0

hi i want to save the position of all the lines that contains "CREATE TABLE" in a list a) is there a better and right way to do it? (i'm new to python) b) why does it matter that tell is being used for the iterator? i thought it's a read method (or equivalent) thus just telling the position shouldn't hurt the file iteration proccess.

so i have the following class:

class SQLParser(object):
def __init__(self,filename):
    self.file = open(filename,'r')
    self.createTablePositions=[]
    self.insertIntoPositions=[]

def findCreateTable(self):
    for line in self.file:
        if line.find("CREATE TABLE") is 0:
            print(line)
            self.createTablePositions.append(self.file.tell())



sqlhandler = SQLParser("sql.sql")
sqlhandler.findCreateTable()
print(sqlhandler.createTablePositions)

that yields the following error: "Traceback (most recent call last): File "C:/Users/user/PycharmProjects/sqlparser/sqlparser.py", line 18, in sqlhandler.findCreateTable() File "C:/Users/user/PycharmProjects/sqlparser/sqlparser.py", line 12, in findCreateTable curPos = self.file.tell() OSError: telling position disabled by next() call"

i've searched the net and stackoverflow but i didn't find a direct solution to my problem. --currently solution like rewritting next() method are beyond my knowledge and i doubt this excercise aims for that.

please your advice will be highly appriciated!

LiorA
  • 441
  • 3
  • 13

2 Answers2

0

For starters, you are never closing the file, that is not good.

The error arises mainly due to the internal behaviour of the tell() method. By iterating the file via for line in file you are constantly calling the internal operation next() which messes up how the tell() method works. Usually it is better to use the specific methods for reading data from a file: readline() or readlines(). Unless you know exactly what you are doing, iterating over objects that are controlled by the OS (file system) can cause errors due to conflicting access methods (sometimes) or other.

Also file.tell() method returns the position of the cursor not the line where you are. So if say you were reading the first line that had 20 characters, after using file.readline() the method file.tell() would return 22 (number of characters plus endline character or other)

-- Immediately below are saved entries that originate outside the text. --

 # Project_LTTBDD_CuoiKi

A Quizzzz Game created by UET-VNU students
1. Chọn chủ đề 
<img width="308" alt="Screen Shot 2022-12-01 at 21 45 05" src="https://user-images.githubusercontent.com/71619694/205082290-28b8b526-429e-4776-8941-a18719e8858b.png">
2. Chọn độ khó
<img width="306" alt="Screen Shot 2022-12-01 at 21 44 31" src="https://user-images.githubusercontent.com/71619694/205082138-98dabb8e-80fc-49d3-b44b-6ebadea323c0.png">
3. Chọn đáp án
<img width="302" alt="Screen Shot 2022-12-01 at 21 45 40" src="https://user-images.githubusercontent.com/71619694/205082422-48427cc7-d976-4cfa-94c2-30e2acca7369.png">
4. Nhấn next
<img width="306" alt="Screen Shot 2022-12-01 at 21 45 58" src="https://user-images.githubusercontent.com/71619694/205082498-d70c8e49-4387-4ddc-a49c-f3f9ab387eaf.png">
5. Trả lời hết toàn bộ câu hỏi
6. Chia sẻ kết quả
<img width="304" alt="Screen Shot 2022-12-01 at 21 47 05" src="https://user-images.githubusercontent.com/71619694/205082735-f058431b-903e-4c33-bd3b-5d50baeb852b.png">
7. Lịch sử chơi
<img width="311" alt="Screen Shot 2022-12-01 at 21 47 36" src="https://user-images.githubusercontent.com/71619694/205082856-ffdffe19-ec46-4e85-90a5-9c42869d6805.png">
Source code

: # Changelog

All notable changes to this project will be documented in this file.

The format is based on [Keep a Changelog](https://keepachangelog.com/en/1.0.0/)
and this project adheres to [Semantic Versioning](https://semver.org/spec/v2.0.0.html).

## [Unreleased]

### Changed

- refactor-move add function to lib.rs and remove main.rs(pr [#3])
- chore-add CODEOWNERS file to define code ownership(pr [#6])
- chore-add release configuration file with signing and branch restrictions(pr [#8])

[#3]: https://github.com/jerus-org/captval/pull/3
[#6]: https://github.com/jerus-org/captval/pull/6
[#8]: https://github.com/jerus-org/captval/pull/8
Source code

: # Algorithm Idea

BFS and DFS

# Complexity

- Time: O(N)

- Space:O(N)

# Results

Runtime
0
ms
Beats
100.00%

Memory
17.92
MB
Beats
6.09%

Rather than what you are doing I'd suggest thinking about it a different way around.

class SQLParser(object):
    """
    Parses a SQL file.
    """

    def __init__(self,filename):
        self.createTablePositions= self.findCreateTable(filename)
        self.insertIntoPositions=[]

    def findCreateTable(self, filename):
        temp = []
        with open(filename, 'r') as file:
            # with operator closes the file upon exit of block
            fileNum = 0
            for line in file.readlines():
                if "CREATE TABLE" in line:
                    print(line)
                    temp.append(fileNum)
                fileNum += 1
        return temp


sqlhandler = SQLParser("sql.sql")
print(sqlhandler.createTablePositions)

Therefore now, you will parse the file upon initialisation of the class object.

You can then proceed to doing a similar thing for the other method of insertIntoPosition.

Mixone
  • 1,327
  • 1
  • 13
  • 24
  • hi the thing is i need the amount of charaters to take specific words and rephrase them on another file but that direction is fine i guess. – LiorA Apr 18 '16 at 08:01
  • 1
    hiya thanks first of all, regarding closing the file you're right but i haven't finished the class so it was just a thing i'll do last(btw isn't it like in C++ - the destructor of the object doesn't handle it by itself?). one last question how do i jump let's say to row 16 in the file? if you can answer that (trying to find in the python docs) that would be awsome! (that's why i wanted tell() so i can use seek() later on!) – LiorA Apr 18 '16 at 08:19
  • for the jumping lines: [linecache](https://docs.python.org/3.5/library/linecache.html) – Mixone Apr 18 '16 at 11:09
  • in python there is no garbage collection like in C++, it is automatic (with some exceptions I'd guess but which do not apply to this case) – Mixone Apr 18 '16 at 11:11
0

If your SQL file is too large, there are two solutions according to this answer:

  1. Using file.readline() instead of next()
with open(path, mode) as file:
    while True:
        line = file.readline()
        if not line:
            break
        file.tell()
  1. Using offset += len(line) instead of file.tell()
offset = 0
with open(path, mode) as file:
    for line in file:
        offset += len(line)
Zhou Hongbo
  • 1,297
  • 13
  • 25